[[ RECORDS FOR THIS TASK, beginning ]]

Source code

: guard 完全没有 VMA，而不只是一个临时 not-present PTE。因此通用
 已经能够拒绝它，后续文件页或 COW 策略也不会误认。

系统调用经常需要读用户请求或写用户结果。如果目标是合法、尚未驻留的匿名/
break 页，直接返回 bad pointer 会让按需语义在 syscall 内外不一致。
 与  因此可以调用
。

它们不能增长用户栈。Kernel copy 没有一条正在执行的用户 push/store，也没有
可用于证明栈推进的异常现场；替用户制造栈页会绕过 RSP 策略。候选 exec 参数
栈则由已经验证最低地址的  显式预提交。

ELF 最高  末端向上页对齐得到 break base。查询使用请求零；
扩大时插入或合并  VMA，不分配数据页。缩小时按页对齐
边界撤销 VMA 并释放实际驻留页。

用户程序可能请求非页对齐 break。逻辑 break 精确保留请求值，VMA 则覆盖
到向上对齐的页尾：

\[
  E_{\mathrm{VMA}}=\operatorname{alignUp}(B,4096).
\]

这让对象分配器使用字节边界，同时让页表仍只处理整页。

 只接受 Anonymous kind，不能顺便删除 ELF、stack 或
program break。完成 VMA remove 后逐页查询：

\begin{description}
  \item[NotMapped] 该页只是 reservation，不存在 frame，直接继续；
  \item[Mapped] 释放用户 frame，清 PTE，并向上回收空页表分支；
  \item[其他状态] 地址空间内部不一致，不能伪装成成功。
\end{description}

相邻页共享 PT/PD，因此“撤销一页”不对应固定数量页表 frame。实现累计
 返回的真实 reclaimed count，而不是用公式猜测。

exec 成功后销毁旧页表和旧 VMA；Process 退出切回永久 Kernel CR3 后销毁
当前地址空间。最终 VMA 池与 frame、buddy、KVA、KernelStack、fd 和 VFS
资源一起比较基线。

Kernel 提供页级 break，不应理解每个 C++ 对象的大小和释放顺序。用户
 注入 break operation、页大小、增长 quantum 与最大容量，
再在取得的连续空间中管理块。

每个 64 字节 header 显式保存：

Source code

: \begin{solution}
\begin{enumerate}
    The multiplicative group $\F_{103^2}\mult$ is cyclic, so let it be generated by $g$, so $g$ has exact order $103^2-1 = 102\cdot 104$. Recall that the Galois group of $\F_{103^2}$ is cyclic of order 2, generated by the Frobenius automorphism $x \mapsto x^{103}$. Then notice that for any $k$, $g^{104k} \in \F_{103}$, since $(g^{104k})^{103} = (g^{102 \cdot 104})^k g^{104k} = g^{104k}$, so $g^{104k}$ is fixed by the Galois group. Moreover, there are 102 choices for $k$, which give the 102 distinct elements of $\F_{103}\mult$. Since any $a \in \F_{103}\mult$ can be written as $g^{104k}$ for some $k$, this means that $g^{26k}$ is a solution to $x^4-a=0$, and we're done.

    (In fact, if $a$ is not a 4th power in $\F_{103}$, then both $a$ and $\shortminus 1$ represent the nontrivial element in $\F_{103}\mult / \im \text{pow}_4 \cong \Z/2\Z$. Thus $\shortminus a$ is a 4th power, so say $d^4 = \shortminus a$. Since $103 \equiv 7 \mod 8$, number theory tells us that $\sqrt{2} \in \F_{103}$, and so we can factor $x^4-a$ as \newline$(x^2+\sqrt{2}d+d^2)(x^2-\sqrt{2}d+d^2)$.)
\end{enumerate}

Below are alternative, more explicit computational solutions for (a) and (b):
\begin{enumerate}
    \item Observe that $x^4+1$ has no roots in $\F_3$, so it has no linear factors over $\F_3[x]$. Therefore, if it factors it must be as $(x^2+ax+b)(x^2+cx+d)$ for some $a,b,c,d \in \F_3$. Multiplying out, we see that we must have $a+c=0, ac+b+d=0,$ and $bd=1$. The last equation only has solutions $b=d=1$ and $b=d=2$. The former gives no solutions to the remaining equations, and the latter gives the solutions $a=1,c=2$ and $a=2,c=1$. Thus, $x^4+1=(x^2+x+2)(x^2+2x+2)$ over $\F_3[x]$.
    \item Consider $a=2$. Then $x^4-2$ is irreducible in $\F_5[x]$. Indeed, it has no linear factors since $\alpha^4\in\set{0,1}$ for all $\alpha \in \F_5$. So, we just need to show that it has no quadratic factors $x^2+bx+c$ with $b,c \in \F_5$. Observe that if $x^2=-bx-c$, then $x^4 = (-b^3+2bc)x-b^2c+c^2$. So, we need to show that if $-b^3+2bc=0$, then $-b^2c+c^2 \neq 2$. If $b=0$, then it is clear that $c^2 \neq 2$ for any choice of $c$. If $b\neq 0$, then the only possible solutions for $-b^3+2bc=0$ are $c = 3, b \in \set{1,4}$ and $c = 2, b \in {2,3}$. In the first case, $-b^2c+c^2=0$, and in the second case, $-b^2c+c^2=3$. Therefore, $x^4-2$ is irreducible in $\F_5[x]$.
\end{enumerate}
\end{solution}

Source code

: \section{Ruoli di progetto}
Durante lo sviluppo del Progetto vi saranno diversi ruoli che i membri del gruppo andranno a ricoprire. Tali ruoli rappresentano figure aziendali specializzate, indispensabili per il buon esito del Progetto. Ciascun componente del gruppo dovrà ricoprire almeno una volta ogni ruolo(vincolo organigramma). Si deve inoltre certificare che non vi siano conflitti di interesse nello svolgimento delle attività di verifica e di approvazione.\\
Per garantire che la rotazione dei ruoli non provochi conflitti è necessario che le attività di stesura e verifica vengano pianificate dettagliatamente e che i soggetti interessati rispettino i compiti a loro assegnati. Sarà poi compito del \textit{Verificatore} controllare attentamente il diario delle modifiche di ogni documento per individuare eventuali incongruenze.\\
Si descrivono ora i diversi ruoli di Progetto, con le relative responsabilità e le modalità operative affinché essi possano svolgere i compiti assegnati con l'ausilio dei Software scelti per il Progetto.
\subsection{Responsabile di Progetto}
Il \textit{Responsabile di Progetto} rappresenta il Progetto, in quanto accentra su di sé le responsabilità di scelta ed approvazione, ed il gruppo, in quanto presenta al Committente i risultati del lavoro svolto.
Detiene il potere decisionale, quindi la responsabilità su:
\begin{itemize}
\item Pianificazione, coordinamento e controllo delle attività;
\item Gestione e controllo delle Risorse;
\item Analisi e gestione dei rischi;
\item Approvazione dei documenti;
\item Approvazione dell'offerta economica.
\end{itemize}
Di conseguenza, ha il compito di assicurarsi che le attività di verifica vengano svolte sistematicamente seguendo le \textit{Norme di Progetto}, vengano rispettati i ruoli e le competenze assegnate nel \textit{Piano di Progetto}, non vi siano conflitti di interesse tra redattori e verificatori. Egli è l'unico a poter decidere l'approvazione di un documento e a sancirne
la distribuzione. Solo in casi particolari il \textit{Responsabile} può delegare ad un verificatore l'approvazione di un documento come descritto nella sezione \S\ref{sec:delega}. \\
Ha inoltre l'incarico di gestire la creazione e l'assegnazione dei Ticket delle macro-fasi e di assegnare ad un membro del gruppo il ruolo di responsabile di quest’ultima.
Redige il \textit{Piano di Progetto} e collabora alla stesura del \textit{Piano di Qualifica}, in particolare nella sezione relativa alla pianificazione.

[[ RECORDS FOR THIS TASK, end ]]
[[ RECORDS FOR THIS TASK, beginning ]]

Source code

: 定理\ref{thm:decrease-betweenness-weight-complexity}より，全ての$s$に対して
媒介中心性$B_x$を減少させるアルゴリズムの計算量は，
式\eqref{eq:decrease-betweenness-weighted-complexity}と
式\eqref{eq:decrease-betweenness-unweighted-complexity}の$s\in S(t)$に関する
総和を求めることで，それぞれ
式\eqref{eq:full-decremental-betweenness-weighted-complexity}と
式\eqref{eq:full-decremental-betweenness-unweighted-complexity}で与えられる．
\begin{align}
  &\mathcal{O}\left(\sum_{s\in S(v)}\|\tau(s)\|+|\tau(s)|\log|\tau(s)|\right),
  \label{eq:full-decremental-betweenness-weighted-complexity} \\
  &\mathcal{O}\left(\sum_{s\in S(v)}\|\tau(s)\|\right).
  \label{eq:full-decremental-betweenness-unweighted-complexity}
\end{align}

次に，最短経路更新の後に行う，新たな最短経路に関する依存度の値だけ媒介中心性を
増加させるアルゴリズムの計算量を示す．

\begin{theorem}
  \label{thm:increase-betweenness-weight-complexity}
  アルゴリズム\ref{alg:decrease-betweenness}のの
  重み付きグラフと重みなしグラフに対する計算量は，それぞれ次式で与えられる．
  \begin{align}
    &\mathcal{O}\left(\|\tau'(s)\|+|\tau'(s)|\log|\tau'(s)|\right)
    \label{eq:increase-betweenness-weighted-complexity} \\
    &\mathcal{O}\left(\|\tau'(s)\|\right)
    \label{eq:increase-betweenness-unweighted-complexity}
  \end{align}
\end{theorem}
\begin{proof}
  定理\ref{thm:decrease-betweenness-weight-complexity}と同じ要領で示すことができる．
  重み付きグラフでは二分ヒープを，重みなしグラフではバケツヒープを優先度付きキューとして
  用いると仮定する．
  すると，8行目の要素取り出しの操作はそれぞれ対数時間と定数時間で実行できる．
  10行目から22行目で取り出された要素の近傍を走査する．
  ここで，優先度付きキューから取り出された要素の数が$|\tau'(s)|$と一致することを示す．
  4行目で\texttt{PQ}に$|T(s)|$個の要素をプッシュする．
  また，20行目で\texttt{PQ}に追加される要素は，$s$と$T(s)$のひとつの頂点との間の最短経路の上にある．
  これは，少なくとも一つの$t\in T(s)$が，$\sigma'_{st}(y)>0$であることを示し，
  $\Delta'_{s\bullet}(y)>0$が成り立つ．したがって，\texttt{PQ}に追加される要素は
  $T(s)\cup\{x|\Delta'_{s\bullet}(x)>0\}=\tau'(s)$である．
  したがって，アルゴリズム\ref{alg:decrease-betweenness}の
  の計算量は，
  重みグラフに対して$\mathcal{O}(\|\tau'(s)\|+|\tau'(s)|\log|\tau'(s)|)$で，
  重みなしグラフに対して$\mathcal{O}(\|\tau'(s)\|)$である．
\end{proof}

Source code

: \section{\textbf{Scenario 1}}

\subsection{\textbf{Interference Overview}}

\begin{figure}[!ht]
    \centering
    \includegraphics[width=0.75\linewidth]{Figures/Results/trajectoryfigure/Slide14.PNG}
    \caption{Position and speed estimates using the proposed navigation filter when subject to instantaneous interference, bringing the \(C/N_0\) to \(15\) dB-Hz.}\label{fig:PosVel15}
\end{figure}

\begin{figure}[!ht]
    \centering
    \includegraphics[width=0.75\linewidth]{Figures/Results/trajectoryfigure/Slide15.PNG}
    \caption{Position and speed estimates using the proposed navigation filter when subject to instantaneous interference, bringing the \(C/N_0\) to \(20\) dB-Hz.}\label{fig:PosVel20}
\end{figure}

[[ RECORDS FOR THIS TASK, end ]]
[[ RECORDS FOR THIS TASK, beginning ]]

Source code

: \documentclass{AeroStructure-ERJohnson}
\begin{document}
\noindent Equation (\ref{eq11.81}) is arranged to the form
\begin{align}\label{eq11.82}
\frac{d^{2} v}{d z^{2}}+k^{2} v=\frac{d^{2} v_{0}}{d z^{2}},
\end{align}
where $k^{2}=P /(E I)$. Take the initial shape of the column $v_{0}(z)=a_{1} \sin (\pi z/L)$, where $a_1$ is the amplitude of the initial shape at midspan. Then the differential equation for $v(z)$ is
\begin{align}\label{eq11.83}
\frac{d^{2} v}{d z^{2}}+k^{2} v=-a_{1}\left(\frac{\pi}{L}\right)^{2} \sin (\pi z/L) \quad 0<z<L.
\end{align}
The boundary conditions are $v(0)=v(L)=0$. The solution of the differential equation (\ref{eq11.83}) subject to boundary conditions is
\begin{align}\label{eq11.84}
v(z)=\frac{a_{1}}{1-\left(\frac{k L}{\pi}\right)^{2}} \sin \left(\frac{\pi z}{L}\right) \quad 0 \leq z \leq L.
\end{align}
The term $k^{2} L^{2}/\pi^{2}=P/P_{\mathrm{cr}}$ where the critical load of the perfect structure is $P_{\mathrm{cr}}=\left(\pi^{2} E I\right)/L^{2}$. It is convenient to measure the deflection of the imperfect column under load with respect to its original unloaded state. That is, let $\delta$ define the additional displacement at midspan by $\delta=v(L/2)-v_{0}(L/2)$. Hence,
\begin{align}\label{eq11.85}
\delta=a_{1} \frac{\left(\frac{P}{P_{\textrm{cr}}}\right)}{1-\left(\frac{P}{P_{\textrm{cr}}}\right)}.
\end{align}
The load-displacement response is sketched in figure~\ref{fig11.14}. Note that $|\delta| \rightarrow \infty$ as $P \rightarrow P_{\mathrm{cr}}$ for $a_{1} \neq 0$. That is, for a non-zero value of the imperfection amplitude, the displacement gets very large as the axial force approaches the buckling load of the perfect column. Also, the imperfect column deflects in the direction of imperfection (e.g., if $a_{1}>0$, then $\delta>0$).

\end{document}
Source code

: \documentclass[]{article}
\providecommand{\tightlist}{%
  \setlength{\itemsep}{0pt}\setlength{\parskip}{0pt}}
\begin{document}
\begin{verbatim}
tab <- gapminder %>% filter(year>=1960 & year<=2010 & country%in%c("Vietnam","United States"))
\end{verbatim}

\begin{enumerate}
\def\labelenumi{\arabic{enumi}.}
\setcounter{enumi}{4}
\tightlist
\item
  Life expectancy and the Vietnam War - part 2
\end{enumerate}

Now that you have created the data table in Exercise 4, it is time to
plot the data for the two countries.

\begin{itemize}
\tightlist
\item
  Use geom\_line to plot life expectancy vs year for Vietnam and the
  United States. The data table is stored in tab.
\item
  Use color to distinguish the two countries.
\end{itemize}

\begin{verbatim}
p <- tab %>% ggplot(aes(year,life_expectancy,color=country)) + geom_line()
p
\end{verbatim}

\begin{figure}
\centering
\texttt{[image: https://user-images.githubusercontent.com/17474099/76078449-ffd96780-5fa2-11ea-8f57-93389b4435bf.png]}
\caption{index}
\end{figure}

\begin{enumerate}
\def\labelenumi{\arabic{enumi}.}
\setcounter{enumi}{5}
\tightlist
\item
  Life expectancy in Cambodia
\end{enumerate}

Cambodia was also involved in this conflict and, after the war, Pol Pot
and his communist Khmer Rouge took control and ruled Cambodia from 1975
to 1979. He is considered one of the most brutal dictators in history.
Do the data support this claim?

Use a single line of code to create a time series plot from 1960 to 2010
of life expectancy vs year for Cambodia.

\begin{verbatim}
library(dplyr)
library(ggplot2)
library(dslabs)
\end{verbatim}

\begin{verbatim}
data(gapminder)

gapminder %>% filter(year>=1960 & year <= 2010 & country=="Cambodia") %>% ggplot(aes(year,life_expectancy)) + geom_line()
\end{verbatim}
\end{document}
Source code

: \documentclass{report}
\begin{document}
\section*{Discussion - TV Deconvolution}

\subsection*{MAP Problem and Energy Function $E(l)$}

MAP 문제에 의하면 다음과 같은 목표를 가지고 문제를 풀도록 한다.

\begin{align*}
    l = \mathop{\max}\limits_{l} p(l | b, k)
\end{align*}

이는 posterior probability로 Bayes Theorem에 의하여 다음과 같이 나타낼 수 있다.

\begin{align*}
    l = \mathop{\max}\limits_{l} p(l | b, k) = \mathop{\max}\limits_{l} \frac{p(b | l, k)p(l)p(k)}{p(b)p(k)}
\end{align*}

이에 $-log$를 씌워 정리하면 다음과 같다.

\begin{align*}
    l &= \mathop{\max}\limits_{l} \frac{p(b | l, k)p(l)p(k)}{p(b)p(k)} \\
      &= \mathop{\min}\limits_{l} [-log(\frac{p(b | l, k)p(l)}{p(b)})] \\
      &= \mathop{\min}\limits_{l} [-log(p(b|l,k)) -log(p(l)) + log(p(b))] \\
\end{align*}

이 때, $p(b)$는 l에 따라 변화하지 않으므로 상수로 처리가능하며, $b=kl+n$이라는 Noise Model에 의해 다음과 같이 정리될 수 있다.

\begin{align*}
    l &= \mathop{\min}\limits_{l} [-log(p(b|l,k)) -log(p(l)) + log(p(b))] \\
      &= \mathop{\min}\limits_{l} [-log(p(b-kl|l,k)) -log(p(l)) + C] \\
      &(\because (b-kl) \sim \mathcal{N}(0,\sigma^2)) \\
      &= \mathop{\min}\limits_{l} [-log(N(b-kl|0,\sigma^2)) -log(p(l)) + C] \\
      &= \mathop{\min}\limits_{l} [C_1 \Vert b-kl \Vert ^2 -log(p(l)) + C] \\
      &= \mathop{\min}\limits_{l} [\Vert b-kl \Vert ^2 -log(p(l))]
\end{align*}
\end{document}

[[ RECORDS FOR THIS TASK, end ]]

● **TASK STATEMENT**
Copy every line in the data above that has the string "States" in it.

● **RESULT FOR THIS TASK**
tab <- gapminder %>% filter(year>=1960 & year<=2010 & country%in%c("Vietnam","United States"))
  United States. The data table is stored in tab.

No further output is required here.